More details: The agency is billing the program as an update to the Screening Partnership Program, or SPP, in which 20 U.S. airports currently use private security screeners rather than federal workers.
Why now: The agency says airports that opt into the program would be able to tailor security systems for their facility — and avoid the TSA staffing shortages that became a very public headache at airports during the recent government shutdown over Homeland Security funding.
Read on... for more on the program.
Federal officers handle security screening at all but a small fraction of U.S. airports, but the Trump administration is hoping to change that. Under the Transportation Security Administration's new program called TSA Gold+, private companies would play a much larger role in airport security than they have in decades.
The TSA is set to host officials from airports and security contractors to an "industry day" at its Springfield, Va., headquarters on Thursday, as it looks to develop TSA Gold+, a public-private program that the agency calls "transformative."
The agency is billing the program as an update to the Screening Partnership Program, or SPP, in which 20 U.S. airports currently use private security screeners rather than federal workers.
"TSA Gold+ marks a significant evolution in the agency's approach to aviation security," a TSA spokesperson told NPR via an emailed statement.
The agency says airports that opt into the program would be able to tailor security systems for their facility — and avoid the TSA staffing shortages that became a very public headache at airports during the recent government shutdown over Homeland Security funding.
It also says the program would bring "the latest technology" such as AI tools to airport screening operations, to increase capacity and cut wait times, although the agency did not specify how those gains would be achieved.
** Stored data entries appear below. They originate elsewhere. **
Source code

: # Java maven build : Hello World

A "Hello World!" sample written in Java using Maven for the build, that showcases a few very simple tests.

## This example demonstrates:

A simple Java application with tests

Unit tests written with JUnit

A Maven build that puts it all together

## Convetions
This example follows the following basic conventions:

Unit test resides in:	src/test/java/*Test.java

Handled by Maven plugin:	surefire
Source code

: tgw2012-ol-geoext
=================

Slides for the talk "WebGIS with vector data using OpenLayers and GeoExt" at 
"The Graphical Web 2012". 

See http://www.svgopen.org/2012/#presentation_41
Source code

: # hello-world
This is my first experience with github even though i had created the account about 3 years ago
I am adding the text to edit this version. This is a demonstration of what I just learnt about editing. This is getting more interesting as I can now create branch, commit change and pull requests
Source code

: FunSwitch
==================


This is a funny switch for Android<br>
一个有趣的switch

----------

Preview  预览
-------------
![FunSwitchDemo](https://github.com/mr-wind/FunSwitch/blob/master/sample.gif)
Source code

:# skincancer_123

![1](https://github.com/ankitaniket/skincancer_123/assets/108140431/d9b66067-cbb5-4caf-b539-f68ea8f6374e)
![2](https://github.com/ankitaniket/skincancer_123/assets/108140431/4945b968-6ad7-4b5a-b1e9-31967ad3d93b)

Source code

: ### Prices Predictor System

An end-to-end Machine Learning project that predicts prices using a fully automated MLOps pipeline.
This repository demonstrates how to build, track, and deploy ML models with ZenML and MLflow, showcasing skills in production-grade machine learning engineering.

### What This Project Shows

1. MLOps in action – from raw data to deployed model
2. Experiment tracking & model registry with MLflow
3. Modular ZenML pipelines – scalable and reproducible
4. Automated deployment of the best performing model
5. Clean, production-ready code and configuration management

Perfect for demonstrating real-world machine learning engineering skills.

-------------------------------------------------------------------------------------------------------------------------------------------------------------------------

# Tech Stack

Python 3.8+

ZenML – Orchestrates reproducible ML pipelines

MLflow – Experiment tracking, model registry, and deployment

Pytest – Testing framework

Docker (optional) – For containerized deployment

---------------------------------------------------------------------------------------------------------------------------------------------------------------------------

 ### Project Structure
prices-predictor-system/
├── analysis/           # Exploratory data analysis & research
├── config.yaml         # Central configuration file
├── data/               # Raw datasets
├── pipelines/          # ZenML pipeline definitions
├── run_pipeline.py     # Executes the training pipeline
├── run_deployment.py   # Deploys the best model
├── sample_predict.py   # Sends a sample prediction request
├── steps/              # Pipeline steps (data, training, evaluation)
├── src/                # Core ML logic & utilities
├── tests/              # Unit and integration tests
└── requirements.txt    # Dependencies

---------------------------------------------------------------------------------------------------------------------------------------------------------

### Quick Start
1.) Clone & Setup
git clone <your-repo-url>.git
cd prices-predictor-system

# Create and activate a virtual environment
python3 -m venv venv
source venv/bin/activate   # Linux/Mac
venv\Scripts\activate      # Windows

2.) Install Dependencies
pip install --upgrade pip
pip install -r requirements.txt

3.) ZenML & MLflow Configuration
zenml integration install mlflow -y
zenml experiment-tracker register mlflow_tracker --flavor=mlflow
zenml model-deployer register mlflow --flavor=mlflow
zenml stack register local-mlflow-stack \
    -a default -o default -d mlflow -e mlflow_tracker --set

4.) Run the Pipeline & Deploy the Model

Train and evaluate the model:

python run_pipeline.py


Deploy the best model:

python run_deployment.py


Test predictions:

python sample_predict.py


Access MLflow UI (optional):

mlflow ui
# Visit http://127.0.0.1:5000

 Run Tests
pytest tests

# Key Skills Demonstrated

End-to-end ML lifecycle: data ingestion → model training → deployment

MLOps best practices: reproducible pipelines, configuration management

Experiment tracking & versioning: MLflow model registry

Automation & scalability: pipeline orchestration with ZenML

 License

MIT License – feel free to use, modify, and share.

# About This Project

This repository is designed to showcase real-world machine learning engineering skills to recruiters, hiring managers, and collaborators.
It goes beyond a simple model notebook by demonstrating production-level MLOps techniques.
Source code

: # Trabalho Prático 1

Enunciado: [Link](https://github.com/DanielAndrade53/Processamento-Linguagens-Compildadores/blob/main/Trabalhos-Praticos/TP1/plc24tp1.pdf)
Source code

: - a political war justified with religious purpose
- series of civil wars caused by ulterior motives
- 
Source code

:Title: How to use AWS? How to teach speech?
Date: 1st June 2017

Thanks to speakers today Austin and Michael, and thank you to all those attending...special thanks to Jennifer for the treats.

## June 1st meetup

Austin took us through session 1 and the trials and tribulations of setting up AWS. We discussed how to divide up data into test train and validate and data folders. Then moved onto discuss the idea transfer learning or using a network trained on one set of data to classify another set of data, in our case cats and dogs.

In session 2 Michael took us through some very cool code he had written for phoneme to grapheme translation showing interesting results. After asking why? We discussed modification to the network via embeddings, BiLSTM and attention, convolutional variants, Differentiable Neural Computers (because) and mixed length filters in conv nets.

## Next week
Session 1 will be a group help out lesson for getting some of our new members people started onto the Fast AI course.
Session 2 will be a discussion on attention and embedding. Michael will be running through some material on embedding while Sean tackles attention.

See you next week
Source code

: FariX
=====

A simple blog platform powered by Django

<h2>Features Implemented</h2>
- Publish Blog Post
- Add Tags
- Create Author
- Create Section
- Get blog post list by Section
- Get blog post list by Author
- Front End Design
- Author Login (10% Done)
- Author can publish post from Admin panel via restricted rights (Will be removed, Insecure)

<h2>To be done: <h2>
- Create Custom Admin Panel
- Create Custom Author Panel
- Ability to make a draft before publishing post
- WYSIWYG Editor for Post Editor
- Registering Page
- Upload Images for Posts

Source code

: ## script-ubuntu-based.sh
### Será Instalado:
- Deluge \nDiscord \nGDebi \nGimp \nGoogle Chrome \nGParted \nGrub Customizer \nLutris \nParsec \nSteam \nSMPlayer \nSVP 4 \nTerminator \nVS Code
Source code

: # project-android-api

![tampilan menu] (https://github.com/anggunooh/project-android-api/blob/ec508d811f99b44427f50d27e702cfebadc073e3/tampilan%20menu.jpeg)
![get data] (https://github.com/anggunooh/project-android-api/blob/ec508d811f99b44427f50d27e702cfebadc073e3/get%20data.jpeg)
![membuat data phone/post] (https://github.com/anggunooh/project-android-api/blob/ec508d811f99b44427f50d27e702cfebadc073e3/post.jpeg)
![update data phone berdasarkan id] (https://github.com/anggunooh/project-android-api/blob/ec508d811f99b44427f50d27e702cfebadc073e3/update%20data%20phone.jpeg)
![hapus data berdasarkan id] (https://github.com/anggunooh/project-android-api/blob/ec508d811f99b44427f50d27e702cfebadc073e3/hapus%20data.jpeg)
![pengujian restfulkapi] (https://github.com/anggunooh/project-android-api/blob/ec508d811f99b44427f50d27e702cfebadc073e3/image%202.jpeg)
From the details shared so far, the equipment would be the contractors' responsibility — a departure from the current SPP system, in which TSA controls the equipment and oversees the security contract. The TSA says it would perform the oversight role it currently does.
"Industry partners can manage equipment and introduce innovations, while travelers enjoy a smooth, predictable, and bespoke experience," the TSA said as it unveiled TSA Gold+.
Airports currently using the private Screening Partnership Program range from San Francisco and Kansas City to Sarasota, Fla., and Atlantic City, N.J., along with smaller facilities in Montana, Wyoming and other states.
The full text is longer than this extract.